::: Exercise input :::

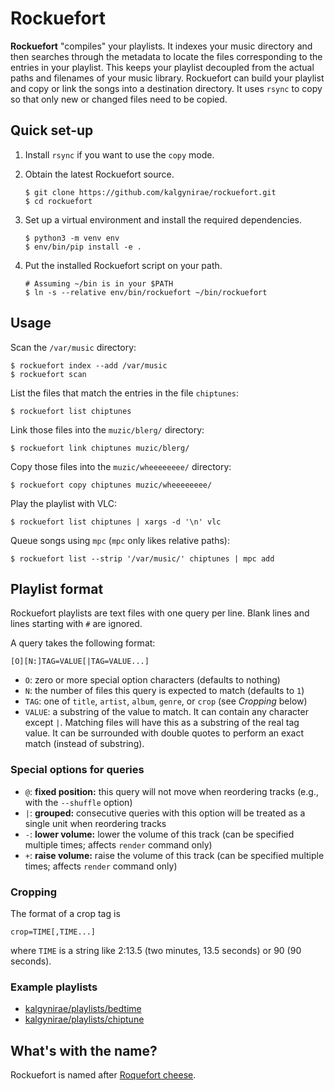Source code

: Rockuefort
==========

**Rockuefort** "compiles" your playlists. It indexes your music
directory and then searches through the metadata to locate the files
corresponding to the entries in your playlist. This keeps your playlist
decoupled from the actual paths and filenames of your music library.
Rockuefort can build your playlist and copy or link the songs into a
destination directory. It uses `rsync` to copy so that only new or
changed files need to be copied.

Quick set-up
------------

1.  Install `rsync` if you want to use the `copy` mode.

2.  Obtain the latest Rockuefort source.

        $ git clone https://github.com/kalgynirae/rockuefort.git
        $ cd rockuefort

3.  Set up a virtual environment and install the required dependencies.

        $ python3 -m venv env
        $ env/bin/pip install -e .

4.  Put the installed Rockuefort script on your path.

        # Assuming ~/bin is in your $PATH
        $ ln -s --relative env/bin/rockuefort ~/bin/rockuefort

Usage
-----

Scan the `/var/music` directory:

    $ rockuefort index --add /var/music
    $ rockuefort scan

List the files that match the entries in the file `chiptunes`:

    $ rockuefort list chiptunes

Link those files into the `muzic/blerg/` directory:

    $ rockuefort link chiptunes muzic/blerg/

Copy those files into the `muzic/wheeeeeeee/` directory:

    $ rockuefort copy chiptunes muzic/wheeeeeeee/

Play the playlist with VLC:

    $ rockuefort list chiptunes | xargs -d '\n' vlc

Queue songs using `mpc` (`mpc` only likes relative paths):

    $ rockuefort list --strip '/var/music/' chiptunes | mpc add

Playlist format
---------------

Rockuefort playlists are text files with one query per line. Blank lines
and lines starting with `#` are ignored.

A query takes the following format:

    [O][N:]TAG=VALUE[|TAG=VALUE...]

*   `O`: zero or more special option characters (defaults to nothing)
*   `N`: the number of files this query is expected to match (defaults
    to `1`)
*   `TAG`: one of `title`, `artist`, `album`, `genre`, or `crop` (see
    *Cropping* below)
*   `VALUE`: a substring of the value to match. It can contain any
    character except `|`. Matching files will have this as a substring
    of the real tag value. It can be surrounded with double quotes to
    perform an exact match (instead of substring).

### Special options for queries

*   `@`: **fixed position:** this query will not move when reordering tracks
    (e.g., with the `--shuffle` option)
*   `|`: **grouped:** consecutive queries with this option will be treated as a
    single unit when reordering tracks
*   `-`: **lower volume:** lower the volume of this track (can be specified
    multiple times; affects `render` command only)
*   `+`: **raise volume:** raise the volume of this track (can be specified
    multiple times; affects `render` command only)

### Cropping

The format of a crop tag is

    crop=TIME[,TIME...]

where `TIME` is a string like 2:13.5 (two minutes, 13.5 seconds) or 90 (90
seconds).

### Example playlists

*   [kalgynirae/playlists/bedtime](https://bitbucket.org/kalgynirae/playlists/src/f25098b617df69227113b4a76050c84e95d348d9/bedtime?at=master)
*   [kalgynirae/playlists/chiptune](https://bitbucket.org/kalgynirae/playlists/src/f25098b617df69227113b4a76050c84e95d348d9/chiptune?at=master)

What's with the name?
---------------------

Rockuefort is named after [Roquefort
cheese](https://en.wikipedia.org/wiki/Roquefort).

:::

:: Instructions to follow ::
Where in the listing does the string "those" appear? Copy every line that has it.

:: Exercise response ::
Link those files into the `muzic/blerg/` directory:
Copy those files into the `muzic/wheeeeeeee/` directory:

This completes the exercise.